Grub2: grub2-set-bootflag can be abused by local (pseudo-)users

Vulnerability

A flaw in the grub2-set-bootflag utility, part of the grub2 package, was introduced when fixing CVE-2019-14865. The program creates a temporary file with new grubenv content and renames it to the original grubenv file. If the process is killed before the rename, the temporary file remains. Affected versions include grub2 on Red Hat Enterprise Linux 9 and Fedora systems. The issue is documented in references [1], [2], [3], and [4].

Exploitation

An attacker with local access can repeatedly invoke the SUID grub2-set-bootflag binary and use signals (e.g., SIGKILL) to kill it during the window between temporary file creation and rename.

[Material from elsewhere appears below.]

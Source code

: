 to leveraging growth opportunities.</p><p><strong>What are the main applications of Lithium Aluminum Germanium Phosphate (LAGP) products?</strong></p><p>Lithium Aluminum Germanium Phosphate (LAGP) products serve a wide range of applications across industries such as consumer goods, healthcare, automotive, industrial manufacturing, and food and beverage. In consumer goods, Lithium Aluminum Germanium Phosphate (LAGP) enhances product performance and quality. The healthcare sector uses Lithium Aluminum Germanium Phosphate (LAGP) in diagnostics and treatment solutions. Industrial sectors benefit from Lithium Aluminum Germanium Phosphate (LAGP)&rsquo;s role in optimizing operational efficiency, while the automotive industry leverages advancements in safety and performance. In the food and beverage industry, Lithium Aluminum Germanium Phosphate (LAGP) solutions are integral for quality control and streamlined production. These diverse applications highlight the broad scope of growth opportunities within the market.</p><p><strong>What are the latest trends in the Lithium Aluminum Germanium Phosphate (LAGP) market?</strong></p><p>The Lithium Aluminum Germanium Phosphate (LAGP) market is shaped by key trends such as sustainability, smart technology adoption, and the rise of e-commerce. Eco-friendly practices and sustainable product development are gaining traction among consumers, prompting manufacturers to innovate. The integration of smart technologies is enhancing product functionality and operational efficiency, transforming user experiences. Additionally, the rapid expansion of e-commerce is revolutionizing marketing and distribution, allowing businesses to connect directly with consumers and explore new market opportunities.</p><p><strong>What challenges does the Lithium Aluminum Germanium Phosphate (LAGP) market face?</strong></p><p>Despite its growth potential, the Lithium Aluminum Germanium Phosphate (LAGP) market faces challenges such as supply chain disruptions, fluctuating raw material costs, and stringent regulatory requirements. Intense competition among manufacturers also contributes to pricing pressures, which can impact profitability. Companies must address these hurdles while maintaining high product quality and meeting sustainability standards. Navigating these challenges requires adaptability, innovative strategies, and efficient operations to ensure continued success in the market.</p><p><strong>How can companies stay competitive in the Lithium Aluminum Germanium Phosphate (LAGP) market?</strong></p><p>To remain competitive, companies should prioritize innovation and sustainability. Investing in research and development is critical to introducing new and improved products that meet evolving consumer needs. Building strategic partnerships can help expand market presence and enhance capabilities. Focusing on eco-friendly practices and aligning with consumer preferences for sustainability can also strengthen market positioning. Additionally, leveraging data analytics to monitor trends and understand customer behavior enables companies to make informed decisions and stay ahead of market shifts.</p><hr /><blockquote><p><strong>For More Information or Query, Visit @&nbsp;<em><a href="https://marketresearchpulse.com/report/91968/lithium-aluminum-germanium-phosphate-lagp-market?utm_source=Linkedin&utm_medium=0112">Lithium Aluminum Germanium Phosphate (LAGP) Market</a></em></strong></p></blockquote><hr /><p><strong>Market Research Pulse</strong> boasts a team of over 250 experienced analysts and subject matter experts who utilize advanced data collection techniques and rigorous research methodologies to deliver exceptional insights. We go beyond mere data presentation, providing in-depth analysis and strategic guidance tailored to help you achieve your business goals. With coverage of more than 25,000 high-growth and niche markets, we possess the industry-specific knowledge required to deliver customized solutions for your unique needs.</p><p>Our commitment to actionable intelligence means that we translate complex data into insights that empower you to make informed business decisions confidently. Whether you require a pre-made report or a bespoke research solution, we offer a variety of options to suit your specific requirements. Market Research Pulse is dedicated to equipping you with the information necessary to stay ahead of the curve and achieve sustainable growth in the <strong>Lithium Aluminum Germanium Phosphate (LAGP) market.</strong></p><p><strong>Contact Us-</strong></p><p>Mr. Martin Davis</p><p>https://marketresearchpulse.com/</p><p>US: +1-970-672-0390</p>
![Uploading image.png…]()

Each invocation leaves an orphaned temporary file in /boot. Repeated exploitation consumes available inodes and disk blocks, eventually causing file creation to fail for other processes [3][4].

Impact

Successful exploitation results in denial of service due to filesystem exhaustion. The /boot partition becomes full, preventing system updates, kernel installations, or any operation requiring file creation in that partition. No privilege escalation or data confidentiality is compromised [3].

Mitigation

Red Hat has released updated packages to address this issue. Fixed versions are included in RHSA-2024:2456 and RHSA-2024:3184 [1][2]. Users should update grub2 to the latest patched version. For systems that cannot be immediately updated, monitoring /boot free inodes and blocks can alert administrators to potential abuse. No workaround completely prevents the issue [3].